EXERCISE: Repeat all entries below exactly as shown.

INPUT RECORDS:
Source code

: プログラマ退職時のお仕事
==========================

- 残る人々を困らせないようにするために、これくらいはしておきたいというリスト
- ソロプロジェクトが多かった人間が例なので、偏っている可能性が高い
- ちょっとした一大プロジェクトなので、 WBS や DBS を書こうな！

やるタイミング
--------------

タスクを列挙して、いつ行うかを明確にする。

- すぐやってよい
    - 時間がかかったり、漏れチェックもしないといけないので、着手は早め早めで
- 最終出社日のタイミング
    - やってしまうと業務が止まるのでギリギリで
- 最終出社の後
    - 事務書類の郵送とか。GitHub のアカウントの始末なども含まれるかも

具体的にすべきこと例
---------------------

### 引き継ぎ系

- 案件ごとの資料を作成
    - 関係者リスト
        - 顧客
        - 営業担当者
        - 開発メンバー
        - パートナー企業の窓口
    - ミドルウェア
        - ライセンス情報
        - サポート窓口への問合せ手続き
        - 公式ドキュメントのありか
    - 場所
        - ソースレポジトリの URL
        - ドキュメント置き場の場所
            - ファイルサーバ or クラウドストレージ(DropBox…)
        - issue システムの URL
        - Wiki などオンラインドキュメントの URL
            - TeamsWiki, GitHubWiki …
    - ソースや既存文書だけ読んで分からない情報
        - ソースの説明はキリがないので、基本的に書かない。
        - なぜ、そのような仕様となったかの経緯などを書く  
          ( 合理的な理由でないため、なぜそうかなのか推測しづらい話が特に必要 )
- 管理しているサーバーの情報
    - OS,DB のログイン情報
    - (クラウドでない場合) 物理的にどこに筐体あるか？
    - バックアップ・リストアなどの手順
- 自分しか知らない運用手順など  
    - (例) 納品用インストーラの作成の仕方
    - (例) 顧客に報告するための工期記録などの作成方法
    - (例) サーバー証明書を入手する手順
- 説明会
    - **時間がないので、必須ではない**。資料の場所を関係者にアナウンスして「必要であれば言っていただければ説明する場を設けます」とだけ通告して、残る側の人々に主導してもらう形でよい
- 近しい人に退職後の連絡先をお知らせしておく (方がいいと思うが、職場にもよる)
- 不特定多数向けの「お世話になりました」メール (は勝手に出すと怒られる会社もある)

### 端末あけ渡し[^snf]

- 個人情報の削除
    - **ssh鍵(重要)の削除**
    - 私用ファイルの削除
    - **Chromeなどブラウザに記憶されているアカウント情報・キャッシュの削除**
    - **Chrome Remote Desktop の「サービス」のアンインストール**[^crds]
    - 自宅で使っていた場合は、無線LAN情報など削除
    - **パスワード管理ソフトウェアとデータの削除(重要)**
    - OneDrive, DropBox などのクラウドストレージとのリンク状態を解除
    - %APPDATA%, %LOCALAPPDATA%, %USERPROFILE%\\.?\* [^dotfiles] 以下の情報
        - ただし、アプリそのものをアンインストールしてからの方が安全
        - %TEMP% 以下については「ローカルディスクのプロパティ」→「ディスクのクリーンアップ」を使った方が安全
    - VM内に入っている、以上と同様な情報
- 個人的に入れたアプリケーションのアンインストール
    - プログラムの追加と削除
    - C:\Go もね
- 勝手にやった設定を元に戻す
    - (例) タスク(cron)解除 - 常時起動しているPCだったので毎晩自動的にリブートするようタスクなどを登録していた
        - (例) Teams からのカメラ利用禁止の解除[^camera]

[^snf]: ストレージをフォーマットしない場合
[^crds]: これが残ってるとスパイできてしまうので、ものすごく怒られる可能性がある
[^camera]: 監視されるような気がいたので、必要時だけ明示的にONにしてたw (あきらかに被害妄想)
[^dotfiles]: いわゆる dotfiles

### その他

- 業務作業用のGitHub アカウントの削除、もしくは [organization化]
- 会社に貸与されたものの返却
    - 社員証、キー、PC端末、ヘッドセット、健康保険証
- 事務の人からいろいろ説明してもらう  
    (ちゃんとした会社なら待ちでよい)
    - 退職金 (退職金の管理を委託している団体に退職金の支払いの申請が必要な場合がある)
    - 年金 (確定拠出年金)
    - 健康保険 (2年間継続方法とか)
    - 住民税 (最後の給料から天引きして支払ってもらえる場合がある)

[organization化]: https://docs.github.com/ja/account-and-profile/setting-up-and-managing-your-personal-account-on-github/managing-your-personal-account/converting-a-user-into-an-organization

ANSWER AREA:
Source code

: プログラマ退職時のお仕事
==========================

- 残る人々を困らせないようにするために、これくらいはしておきたいというリスト
- ソロプロジェクトが多かった人間が例なので、偏っている可能性が高い
- ちょっとした一大プロジェクトなので、 WBS や DBS を書こうな！

やるタイミング
--------------

タスクを列挙して、いつ行うかを明確にする。

- すぐやってよい
    - 時間がかかったり、漏れチェックもしないといけないので、着手は早め早めで
- 最終出社日のタイミング
    - やってしまうと業務が止まるのでギリギリで
- 最終出社の後
    - 事務書類の郵送とか。GitHub のアカウントの始末なども含まれるかも

具体的にすべきこと例
---------------------

### 引き継ぎ系

- 案件ごとの資料を作成
    - 関係者リスト
        - 顧客
        - 営業担当者
        - 開発メンバー
        - パートナー企業の窓口
    - ミドルウェア
        - ライセンス情報
        - サポート窓口への問合せ手続き
        - 公式ドキュメントのありか
    - 場所
        - ソースレポジトリの URL
        - ドキュメント置き場の場所
            - ファイルサーバ or クラウドストレージ(DropBox…)
        - issue システムの URL
        - Wiki などオンラインドキュメントの URL
            - TeamsWiki, GitHubWiki …
    - ソースや既存文書だけ読んで分からない情報
        - ソースの説明はキリがないので、基本的に書かない。
        - なぜ、そのような仕様となったかの経緯などを書く  
          ( 合理的な理由でないため、なぜそうかなのか推測しづらい話が特に必要 )
- 管理しているサーバーの情報
    - OS,DB のログイン情報
    - (クラウドでない場合) 物理的にどこに筐体あるか？
    - バックアップ・リストアなどの手順
- 自分しか知らない運用手順など  
    - (例) 納品用インストーラの作成の仕方
    - (例) 顧客に報告するための工期記録などの作成方法
    - (例) サーバー証明書を入手する手順
- 説明会
    - **時間がないので、必須ではない**。資料の場所を関係者にアナウンスして「必要であれば言っていただければ説明する場を設けます」とだけ通告して、残る側の人々に主導してもらう形でよい
- 近しい人に退職後の連絡先をお知らせしておく (方がいいと思うが、職場にもよる)
- 不特定多数向けの「お世話になりました」メール (は勝手に出すと怒られる会社もある)

### 端末あけ渡し[^snf]

- 個人情報の削除
    - **ssh鍵(重要)の削除**
    - 私用ファイルの削除
    - **Chromeなどブラウザに記憶されているアカウント情報・キャッシュの削除**
    - **Chrome Remote Desktop の「サービス」のアンインストール**[^crds]
    - 自宅で使っていた場合は、無線LAN情報など削除
    - **パスワード管理ソフトウェアとデータの削除(重要)**
    - OneDrive, DropBox などのクラウドストレージとのリンク状態を解除
    - %APPDATA%, %LOCALAPPDATA%, %USERPROFILE%\\.?\* [^dotfiles] 以下の情報
        - ただし、アプリそのものをアンインストールしてからの方が安全
        - %TEMP% 以下については「ローカルディスクのプロパティ」→「ディスクのクリーンアップ」を使った方が安全
    - VM内に入っている、以上と同様な情報
- 個人的に入れたアプリケーションのアンインストール
    - プログラムの追加と削除
    - C:\Go もね
- 勝手にやった設定を元に戻す
    - (例) タスク(cron)解除 - 常時起動しているPCだったので毎晩自動的にリブートするようタスクなどを登録していた
        - (例) Teams からのカメラ利用禁止の解除[^camera]

[^snf]: ストレージをフォーマットしない場合
[^crds]: これが残ってるとスパイできてしまうので、ものすごく怒られる可能性がある
[^camera]: 監視されるような気がいたので、必要時だけ明示的にONにしてたw (あきらかに被害妄想)
[^dotfiles]: いわゆる dotfiles

### その他

- 業務作業用のGitHub アカウントの削除、もしくは [organization化]
- 会社に貸与されたものの返却
    - 社員証、キー、PC端末、ヘッドセット、健康保険証
- 事務の人からいろいろ説明してもらう  
    (ちゃんとした会社なら待ちでよい)
    - 退職金 (退職金の管理を委託している団体に退職金の支払いの申請が必要な場合がある)
    - 年金 (確定拠出年金)
    - 健康保険 (2年間継続方法とか)
    - 住民税 (最後の給料から天引きして支払ってもらえる場合がある)

[organization化]: https://docs.github.com/ja/account-and-profile/setting-up-and-managing-your-personal-account-on-github/managing-your-personal-account/converting-a-user-into-an-organization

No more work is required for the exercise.